Hale v. Emerson Elec. Co., 942 F.3d 401 (8th Cir. 2019)
Eighth Circuit determines that differences in state consumer-protection laws may preclude nationwide class certification.
This case involved a proposed nationwide putative class action alleging that Emerson Electric Company violated the Missouri Merchandising Practices Act (MMPA) by marketing its RIDGID brand vacuum cleaner as capable of achieving “peak horsepower,” which is only possible in a lab setting. The plaintiffs also brought claims for breach of express warranty, breach of implied warranty, unjust enrichment, and violations of other states’ consumer-protection laws.

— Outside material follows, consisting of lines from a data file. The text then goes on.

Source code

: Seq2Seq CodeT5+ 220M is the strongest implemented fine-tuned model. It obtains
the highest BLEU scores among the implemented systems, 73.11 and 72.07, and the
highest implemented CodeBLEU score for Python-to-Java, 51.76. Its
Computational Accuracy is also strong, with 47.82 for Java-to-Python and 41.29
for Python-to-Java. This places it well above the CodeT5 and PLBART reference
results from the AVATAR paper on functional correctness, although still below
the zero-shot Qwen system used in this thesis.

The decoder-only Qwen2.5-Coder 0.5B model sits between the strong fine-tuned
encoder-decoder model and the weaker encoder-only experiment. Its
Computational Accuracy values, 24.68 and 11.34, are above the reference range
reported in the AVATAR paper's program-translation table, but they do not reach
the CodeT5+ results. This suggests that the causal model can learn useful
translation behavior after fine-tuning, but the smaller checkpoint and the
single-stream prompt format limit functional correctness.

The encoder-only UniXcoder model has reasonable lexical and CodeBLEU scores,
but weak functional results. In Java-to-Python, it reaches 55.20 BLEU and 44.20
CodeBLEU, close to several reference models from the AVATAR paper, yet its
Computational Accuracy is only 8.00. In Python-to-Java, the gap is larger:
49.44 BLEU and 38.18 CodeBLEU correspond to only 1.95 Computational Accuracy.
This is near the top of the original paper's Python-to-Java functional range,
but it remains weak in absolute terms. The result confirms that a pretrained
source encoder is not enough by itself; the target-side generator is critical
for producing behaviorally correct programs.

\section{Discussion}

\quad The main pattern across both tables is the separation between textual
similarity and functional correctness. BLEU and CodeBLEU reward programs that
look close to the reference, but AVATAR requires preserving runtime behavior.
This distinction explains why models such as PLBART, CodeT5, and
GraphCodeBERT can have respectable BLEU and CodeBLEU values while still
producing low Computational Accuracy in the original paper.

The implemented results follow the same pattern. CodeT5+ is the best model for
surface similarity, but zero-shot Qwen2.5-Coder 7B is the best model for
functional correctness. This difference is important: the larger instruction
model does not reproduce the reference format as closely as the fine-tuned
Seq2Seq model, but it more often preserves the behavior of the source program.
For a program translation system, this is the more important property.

After the district court certified a nationwide class under Rule 23(b)(3), the defendant filed an interlocutory appeal to the Eighth Circuit, challenging whether the claims of non-Missouri residents relate to “trade or commerce . . . in or from the state of Missouri,” and whether “the district court should have conducted separate choice of law analyses for the breach of warranty and unjust enrichment claims.”
Agreeing with the defendant, the Eighth Circuit held that the claims from non-Missouri plaintiffs did not involve commerce in or from the state of Missouri, that the MMPA would not cover those transactions, and that the laws of the states where the transactions occurred should govern. As a result, the Eighth Circuit concluded that class certification was inappropriate for the non-Missouri plaintiffs.
The Eighth Circuit also noted that a district court “must conduct an individualized choice-of-law analysis” to ensure that application of a given state’s law is neither arbitrary nor unfair, but that the district court here did not do so. Given those errors, the Eighth Circuit decertified the class and remanded back to the district court.